[The Life of Captain Matthew Flinders by Ernest Scott]@TWC D-Link bookThe Life of Captain Matthew Flinders CHAPTER 9 11/17
Now, the De Witt range, though certainly giving to the coast that it dominates an aspect of desolate grandeur, especially when, as is nearly always the case, its jagged peaks are seen under caps of frowning cloud, would not strike a man who had been much among mountains as especially horrid.
Flinders' burst of chilled feeling may therefore be noted as a curious psychological fact.* (* The reader will perhaps find it interesting to compare this reference with a passage in Ruskin's Modern Painters Volume 3 chapter 13: "It is sufficiently notable that Homer, living in mountainous and rocky countries, dwells thus delightedly on all the flat bits; and so I think invariably the inhabitants of mountain countries do, but the inhabitants of the plains do not, in any similar way, dwell delightedly on mountains.
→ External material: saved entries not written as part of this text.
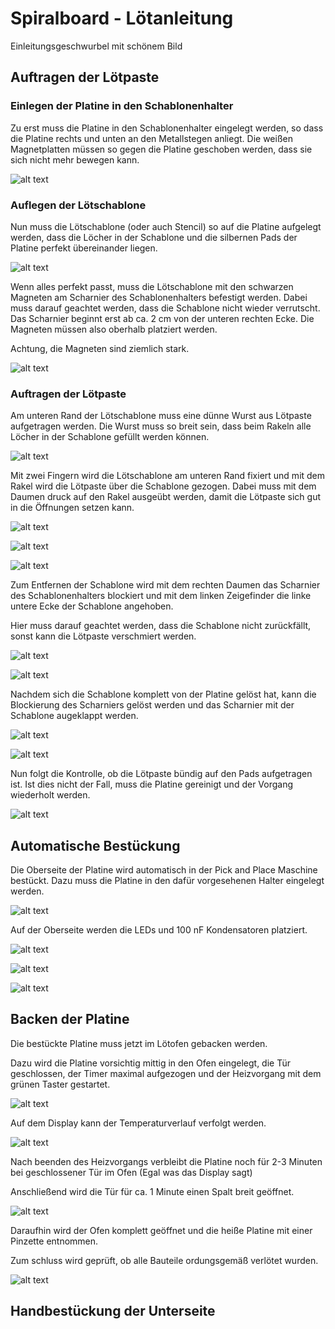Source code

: # Spiralboard - Lötanleitung

Einleitungsgeschwurbel mit schönem Bild

## Auftragen der Lötpaste

### Einlegen der Platine in den Schablonenhalter
Zu erst muss die Platine in den Schablonenhalter eingelegt werden, so dass die Platine rechts und unten an den Metallstegen anliegt. Die weißen Magnetplatten müssen so gegen die Platine geschoben werden, dass sie sich nicht mehr bewegen kann.

![alt text](Bilder/IMG_8405.JPG)

### Auflegen der Lötschablone
Nun muss die Lötschablone (oder auch Stencil) so auf die Platine aufgelegt werden, dass die Löcher in der Schablone und die silbernen Pads der Platine perfekt übereinander liegen.

![alt text](Bilder/IMG_8409.JPG)

Wenn alles perfekt passt, muss die Lötschablone mit den schwarzen Magneten am Scharnier des Schablonenhalters befestigt werden. Dabei muss darauf geachtet werden, dass die Schablone nicht wieder verrutscht. Das Scharnier beginnt erst ab ca. 2 cm von der unteren rechten Ecke. Die Magneten müssen also oberhalb platziert werden.

Achtung, die Magneten sind ziemlich stark.

![alt text](Bilder/IMG_8408.JPG)

### Auftragen der Lötpaste

Am unteren Rand der Lötschablone muss eine dünne Wurst aus Lötpaste aufgetragen werden. Die Wurst muss so breit sein, dass beim Rakeln alle Löcher in der Schablone gefüllt werden können.

![alt text](Bilder/IMG_8410.JPG)

Mit zwei Fingern wird die Lötschablone am unteren Rand fixiert und mit dem Rakel wird die Lötpaste über die Schablone gezogen. Dabei muss mit dem Daumen druck auf den Rakel ausgeübt werden, damit die Lötpaste sich gut in die Öffnungen setzen kann.

![alt text](Bilder/IMG_8411.JPG)

![alt text](Bilder/IMG_8412.JPG)

![alt text](Bilder/IMG_8413.JPG)

Zum Entfernen der Schablone wird mit dem rechten Daumen das Scharnier des Schablonenhalters blockiert und mit dem linken Zeigefinder die linke untere Ecke der Schablone angehoben. 

Hier muss darauf geachtet werden, dass die Schablone nicht zurückfällt, sonst kann die Lötpaste verschmiert werden.

![alt text](Bilder/IMG_8414.JPG)

![alt text](Bilder/IMG_8415.JPG)

Nachdem sich die Schablone komplett von der Platine gelöst hat, kann die Blockierung des Scharniers gelöst werden und das Scharnier mit der Schablone augeklappt werden.

![alt text](Bilder/IMG_8416.JPG)

![alt text](Bilder/IMG_8417.JPG)

Nun folgt die Kontrolle, ob die Lötpaste bündig auf den Pads aufgetragen ist. Ist dies nicht der Fall, muss die Platine gereinigt und der Vorgang wiederholt werden.

![alt text](Bilder/IMG_8418.JPG)

## Automatische Bestückung

Die Oberseite der Platine wird automatisch in der Pick and Place Maschine bestückt. Dazu muss die Platine in den dafür vorgesehenen Halter eingelegt werden.

![alt text](Bilder/IMG_8419.JPG)

Auf der Oberseite werden die LEDs und 100 nF Kondensatoren platziert.

![alt text](Bilder/IMG_8420.JPG)

![alt text](Bilder/IMG_8421.JPG)

![alt text](Bilder/IMG_8422.JPG)

## Backen der Platine

Die bestückte Platine muss jetzt im Lötofen gebacken werden.

Dazu wird die Platine vorsichtig mittig in den Ofen eingelegt, die Tür geschlossen, der Timer maximal aufgezogen und der Heizvorgang mit dem grünen Taster gestartet.

![alt text](Bilder/IMG_8423.JPG)

Auf dem Display kann der Temperaturverlauf verfolgt werden.

![alt text](Bilder/IMG_8424.JPG)

Nach beenden des Heizvorgangs verbleibt die Platine noch für 2-3 Minuten bei geschlossener Tür im Ofen (Egal was das Display sagt)

Anschließend wird die Tür für ca. 1 Minute einen Spalt breit geöffnet.

![alt text](Bilder/IMG_8425.JPG)

Daraufhin wird der Ofen komplett geöffnet und die heiße Platine mit einer Pinzette entnommen.

Zum schluss wird geprüft, ob alle Bauteile ordungsgemäß verlötet wurden.

![alt text](Bilder/IMG_8427.JPG)

## Handbestückung der Unterseite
The Dutch painters are perfectly contented with their flat fields and pollards: Rubens, though he had seen the Alps, usually composes his landscapes of a hay-field or two, plenty of pollards and willows, a distant spire, a Dutch house with a mast about it, a windmill and a ditch...So Shakspere never speaks of mountains with the slightest joy, but only of lowland flowers, flat fields, and Warwickshire streams." Ruskin's citation of the Lincolnshire farmer in Alton Locke is apt, with his dislike of "Darned ups and downs o'hills, to shake a body's victuals out of his inwards.") The naming of Mounts Heemskirk and Zeehan, the latter since become a mineral centre of vast wealth, were the most noteworthy events of the run down the western coast.
They were named by Flinders after the two ships of Tasman, as he took them to be the two mountains seen by that navigator on his discovery of Van Diemen's Land in 1642. The Derwent, whose estuary is the port of Hobart, was entered on December 21.
Bass's report on the fertility of the soil led to the choice of this locality for a settlement four years later. On the last day of the year the return voyage was commenced, and on January 1st, 1799, the Norfolk was making for Port Jackson with her prow set north-easterly.
The winds were unfavourable, and prevented Flinders from keeping close inshore, as he would have liked to do in order to make a survey.